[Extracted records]

____________________

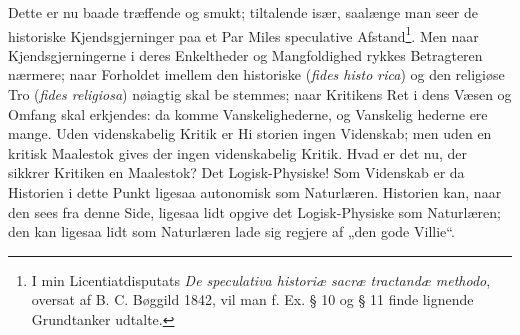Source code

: \documentclass[12pt]{book}
\begin{document}
Dette er nu baade træffende og smukt; tiltalende især,
saalænge man seer de historiske Kjendsgjerninger paa et Par
Miles speculative Afstand\footnote{I min Licentiatdisputats
\textit{De speculativa historiæ sacræ tractandæ methodo}, oversat af
B. C. Bøggild 1842, vil man f. Ex. § 10 og § 11 finde lignende
Grundtanker udtalte.}. Men naar Kjendsgjerningerne
i deres Enkeltheder og Mangfoldighed rykkes Betragteren
nærmere; naar Forholdet imellem den historiske (\textit{fides histo\-%
rica}) og den religiøse Tro (\textit{fides religiosa}) nøiagtig skal be\-%
stemmes; naar Kritikens Ret i dens Væsen og Omfang
skal erkjendes: da komme Vanskelighederne, og Vanskelig\-%
hederne ere mange. Uden videnskabelig Kritik er Hi\-%
storien ingen Videnskab; men uden en kritisk Maalestok
gives der ingen videnskabelig Kritik. Hvad er det nu, der
sikkrer Kritiken en Maalestok? Det Logisk-Physiske! Som
Videnskab er da Historien i dette Punkt ligesaa autonomisk
som Naturlæren. Historien kan, naar den sees fra denne
Side, ligesaa lidt opgive det Logisk-Physiske som Naturlæren;
den kan ligesaa lidt som Naturlæren lade sig regjere af „den
gode Villie“.
\end{document}
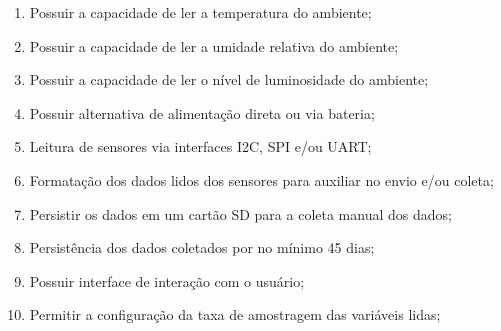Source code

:     \begin{enumerate}
        \item Possuir a capacidade de ler a temperatura do ambiente;
        \item Possuir a capacidade de ler a umidade relativa do ambiente;
        \item Possuir a capacidade de ler o nível de luminosidade do ambiente;
        \item Possuir alternativa de alimentação direta ou via bateria;
        \item Leitura de sensores via interfaces \gls{I2C}, \gls{SPI} e/ou \gls{UART};
        \item Formatação dos dados lidos dos sensores para auxiliar no envio e/ou coleta;
        \item Persistir os dados em um cartão SD para a coleta manual dos dados;
        \item Persistência dos dados coletados por no mínimo 45 dias;
        \item Possuir interface de interação com o usuário;
        \item Permitir a configuração da taxa de amostragem das variáveis lidas;

    \end{enumerate}

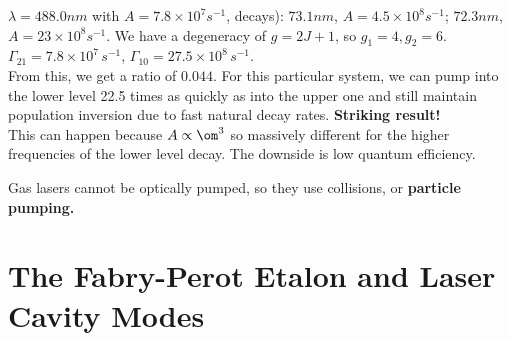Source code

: \documentclass[a4paper, 11pt, normalem]{report}
\begin{document}
\begin{example}
    \begin{wrapfigure}{l}{0.25\textwidth}
        \centering
    \end{wrapfigure}
    $\lambda=488.0nm$ with $A = 7.8\times10^7 s^{-1}$, decays): $73.1nm$, $A = 4.5\times10^8 s^{-1}$; $72.3nm$, $A = 23\times10^8 s^{-1}$.
    We have a degeneracy of $g = 2J+1$, so $g_1 = 4, g_2 = 6$.
    $\Gamma_{21} = 7.8\times10^7\,s^{-1}$, $\Gamma_{10}=27.5\times10^8\,s^{-1}$.\\
    From this, we get a ratio of $0.044$.
    For this particular system, we can pump into the lower level 22.5 times as quickly as into the upper one and still maintain population inversion due to fast natural decay rates.
    \textbf{Striking result!}\\
    This can happen because $A \propto \om^3$ so massively different for the higher frequencies of the lower level decay.
    The downside is low quantum efficiency.
\end{example}
Gas lasers cannot be optically pumped, so they use collisions, or \textbf{particle pumping.}

\chapter{The Fabry-Perot Etalon and Laser Cavity Modes}
\end{document}
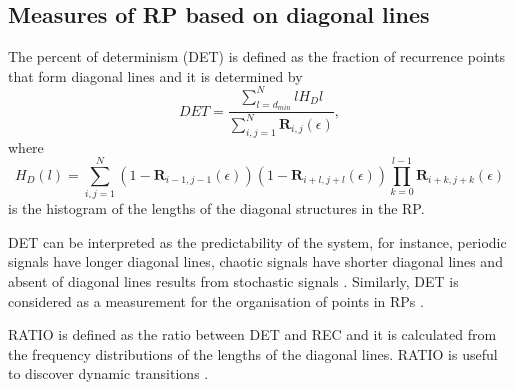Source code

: \subsection{Measures of RP based on diagonal lines}
The percent of determinism (DET) is defined as the fraction of recurrence points
that form diagonal lines and it is determined by
\begin{equation}
	DET=\frac{\sum^{N}_{l=d_{min}} l H_D{l} }{\sum^{N}_{i,j=1} 
	\mathbf{R}_{i,j}(\epsilon) },
\end{equation}
where 
\begin{equation}
	H_D(l) = \sum^{N}_{i,j=1} (1- \mathbf{R}_{i-1,j-1}(\epsilon) ) 
		(1- \mathbf{R}_{i+l,j+l}(\epsilon) ) 
		\prod^{l-1}_{k=0}  \mathbf{R}_{i+k,j+k}(\epsilon)
\end{equation}
is the histogram of the lengths of the diagonal structures in the RP.

DET can be interpreted as the predictability of the system,
for instance, periodic signals have longer diagonal lines, 
chaotic signals have shorter diagonal lines and 
absent of diagonal lines results from stochastic 
signals \citep{marwan2007, marwan2015}. 
Similarly, DET is considered as a measurement for 
the organisation of points in RPs \citep{iwanski1998}. 

RATIO is defined as the ratio between DET and REC and it is calculated from 
the frequency distributions of the lengths of the diagonal lines.
RATIO is useful to discover dynamic transitions \citep{marwan2015}.
% 
%
%

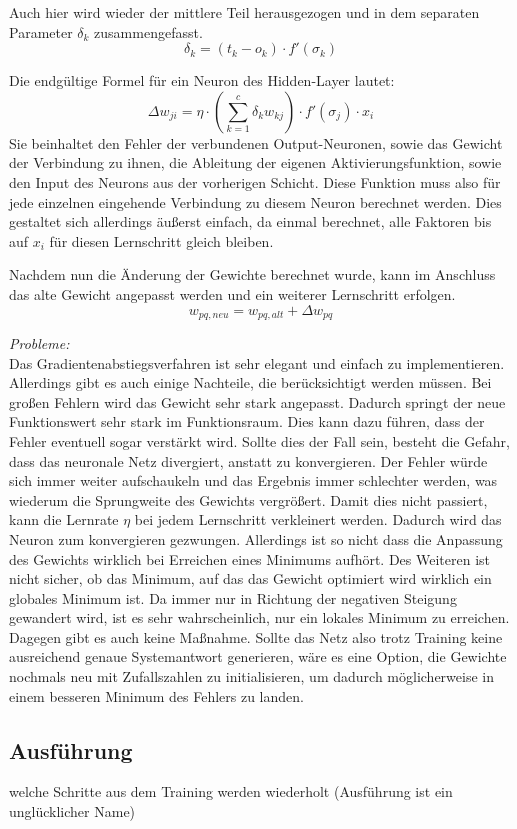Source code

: Auch hier wird wieder der mittlere Teil herausgezogen und in dem separaten Parameter $\delta_k$ zusammengefasst.
\begin{equation}
\delta_k = (t_k-o_k)\cdot f'(\sigma_k)
\end{equation}

Die endgültige Formel für ein Neuron des Hidden-Layer lautet:
\begin{equation}
\Delta w_{ji}=\eta \cdot \left(\sum_{k=1}^{c} \delta_k w_{kj}\right)\cdot f'(\sigma_j)\cdot x_i
\end{equation}
Sie beinhaltet den Fehler der verbundenen Output-Neuronen, sowie das Gewicht der Verbindung zu ihnen, die Ableitung der eigenen Aktivierungsfunktion, sowie den Input des Neurons aus der vorherigen Schicht. Diese Funktion muss also für jede einzelnen eingehende Verbindung zu diesem Neuron berechnet werden. Dies gestaltet sich allerdings äußerst einfach, da einmal berechnet, alle Faktoren bis auf $x_i$ für diesen Lernschritt gleich bleiben.

Nachdem nun die Änderung der Gewichte berechnet wurde, kann im Anschluss das alte Gewicht angepasst werden und ein weiterer Lernschritt erfolgen.
\begin{equation}
w_{pq, neu}=w_{pq, alt}+\Delta w_{pq}
\end{equation}

\emph{Probleme:}
\\Das Gradientenabstiegsverfahren ist sehr elegant und einfach zu implementieren. Allerdings gibt es auch einige Nachteile, die berücksichtigt werden müssen. Bei großen Fehlern wird das Gewicht sehr stark angepasst. Dadurch springt der neue Funktionswert sehr stark im Funktionsraum. Dies kann dazu führen, dass der Fehler eventuell sogar verstärkt wird. Sollte dies der Fall sein, besteht die Gefahr, dass das neuronale Netz divergiert, anstatt zu konvergieren. Der Fehler würde sich immer weiter aufschaukeln und das Ergebnis immer schlechter werden, was wiederum die Sprungweite des Gewichts vergrößert. Damit dies nicht passiert, kann die Lernrate $\eta$ bei jedem Lernschritt verkleinert werden. Dadurch wird das Neuron zum konvergieren gezwungen. Allerdings ist so nicht dass die Anpassung des Gewichts wirklich bei Erreichen eines Minimums aufhört. 
Des Weiteren ist nicht sicher, ob das Minimum, auf das das Gewicht optimiert wird wirklich ein globales Minimum ist. Da immer nur in Richtung der negativen Steigung gewandert wird, ist es sehr wahrscheinlich, nur ein lokales Minimum zu erreichen. Dagegen gibt es auch keine Maßnahme. Sollte das Netz also trotz Training keine ausreichend genaue Systemantwort generieren, wäre es eine Option, die Gewichte nochmals neu mit Zufallszahlen zu initialisieren, um dadurch möglicherweise in einem besseren Minimum des Fehlers zu landen.




\subsection{Ausführung}
welche Schritte aus dem Training werden wiederholt
(Ausführung ist ein unglücklicher Name)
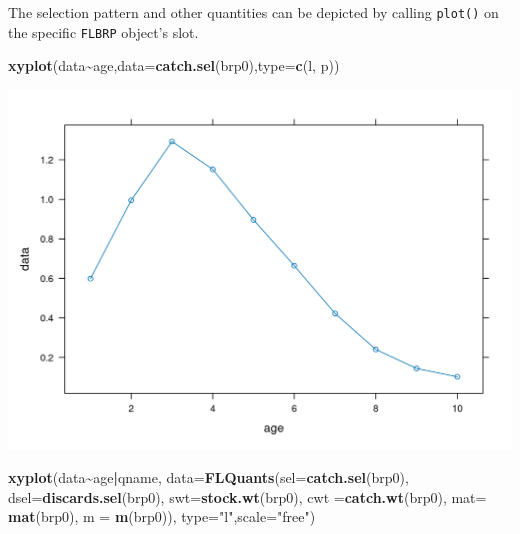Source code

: \documentclass[
]{book}
\newenvironment{Shaded}{\begin{snugshade}}{\end{snugshade}}
\newcommand{\AttributeTok}[1]{\textcolor[rgb]{0.13,0.29,0.53}{#1}}
\newcommand{\FunctionTok}[1]{\textcolor[rgb]{0.13,0.29,0.53}{\textbf{#1}}}
\newcommand{\NormalTok}[1]{#1}
\newcommand{\SpecialCharTok}[1]{\textcolor[rgb]{0.81,0.36,0.00}{\textbf{#1}}}
\newcommand{\StringTok}[1]{\textcolor[rgb]{0.31,0.60,0.02}{#1}}
\begin{document}
The selection pattern and other quantities can be depicted by calling \texttt{plot()} on the specific \texttt{FLBRP} object's slot.

\begin{Shaded}
\begin{Highlighting}[]
\FunctionTok{xyplot}\NormalTok{(data}\SpecialCharTok{\textasciitilde{}}\NormalTok{age,}\AttributeTok{data=}\FunctionTok{catch.sel}\NormalTok{(brp0),}\AttributeTok{type=}\FunctionTok{c}\NormalTok{(}\StringTok{\textquotesingle{}l\textquotesingle{}}\NormalTok{, }\StringTok{\textquotesingle{}p\textquotesingle{}}\NormalTok{))}
\end{Highlighting}
\end{Shaded}

\includegraphics{_bookdown_files/_main_files/figure-html/selection pattern-1.png}

\begin{Shaded}
\begin{Highlighting}[]
\FunctionTok{xyplot}\NormalTok{(data}\SpecialCharTok{\textasciitilde{}}\NormalTok{age}\SpecialCharTok{|}\NormalTok{qname, }\AttributeTok{data=}\FunctionTok{FLQuants}\NormalTok{(}\AttributeTok{sel=}\FunctionTok{catch.sel}\NormalTok{(brp0),}
    \AttributeTok{dsel=}\FunctionTok{discards.sel}\NormalTok{(brp0), }\AttributeTok{swt=}\FunctionTok{stock.wt}\NormalTok{(brp0),}
    \AttributeTok{cwt =}\FunctionTok{catch.wt}\NormalTok{(brp0), }\AttributeTok{mat=} \FunctionTok{mat}\NormalTok{(brp0), }\AttributeTok{m =} \FunctionTok{m}\NormalTok{(brp0)),}
    \AttributeTok{type=}\StringTok{"l"}\NormalTok{,}\AttributeTok{scale=}\StringTok{"free"}\NormalTok{)}
\end{Highlighting}
\end{Shaded}
\end{document}
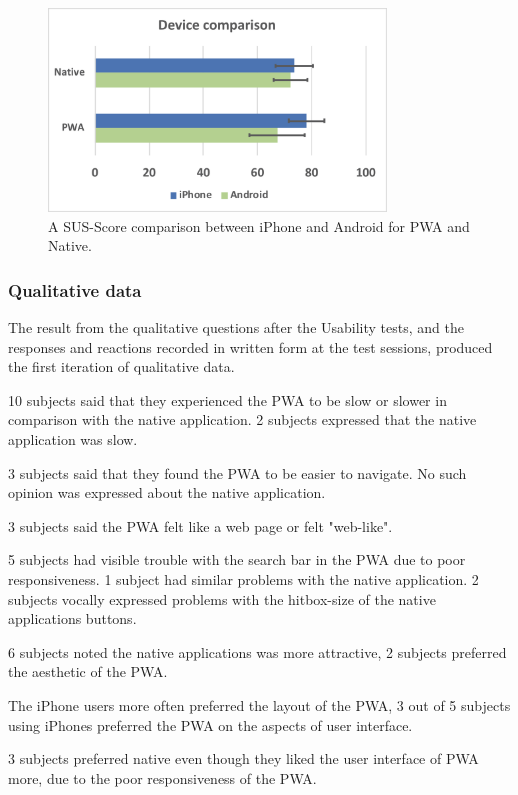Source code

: \begin{figure}[ht]
    \centering 
    \includegraphics[width=0.8\textwidth]{img/SUS-Comparison.png}
    \hfill
    \caption{\label{fig:sus-comparison}{A SUS-Score comparison between iPhone and Android for PWA and Native.}}
\end{figure}

\subsubsection{Qualitative data}

The result from the qualitative questions after the Usability tests, and the responses and reactions recorded in written form at the test sessions, produced the first iteration of qualitative data.

10 subjects said that they experienced the PWA to be slow or slower in comparison with the native application. 2 subjects expressed that the native application was slow.

3 subjects said that they found the PWA to be easier to navigate. No such opinion was expressed about the native application.

3 subjects said the PWA felt like a web page or felt "web-like".

5 subjects had visible trouble with the search bar in the PWA due to poor responsiveness. 1 subject had similar problems with the native application. 2 subjects vocally expressed problems with the hitbox-size of the native applications buttons.

6 subjects noted the native applications was more attractive, 2 subjects preferred the aesthetic of the PWA.

The iPhone users more often preferred the layout of the PWA, 3 out of 5 subjects using iPhones preferred the PWA on the aspects of user interface.

3 subjects preferred native even though they liked the user interface of PWA more, due to the poor responsiveness of the PWA.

____________________

**WHAT YOU ARE ASKED TO DO:** Wherever a line contains the string "have", copy that line from the data.

**ANSWER AREA:**
    We have a degeneracy of $g = 2J+1$, so $g_1 = 4, g_2 = 6$.
for instance, periodic signals have longer diagonal lines, 
chaotic signals have shorter diagonal lines and 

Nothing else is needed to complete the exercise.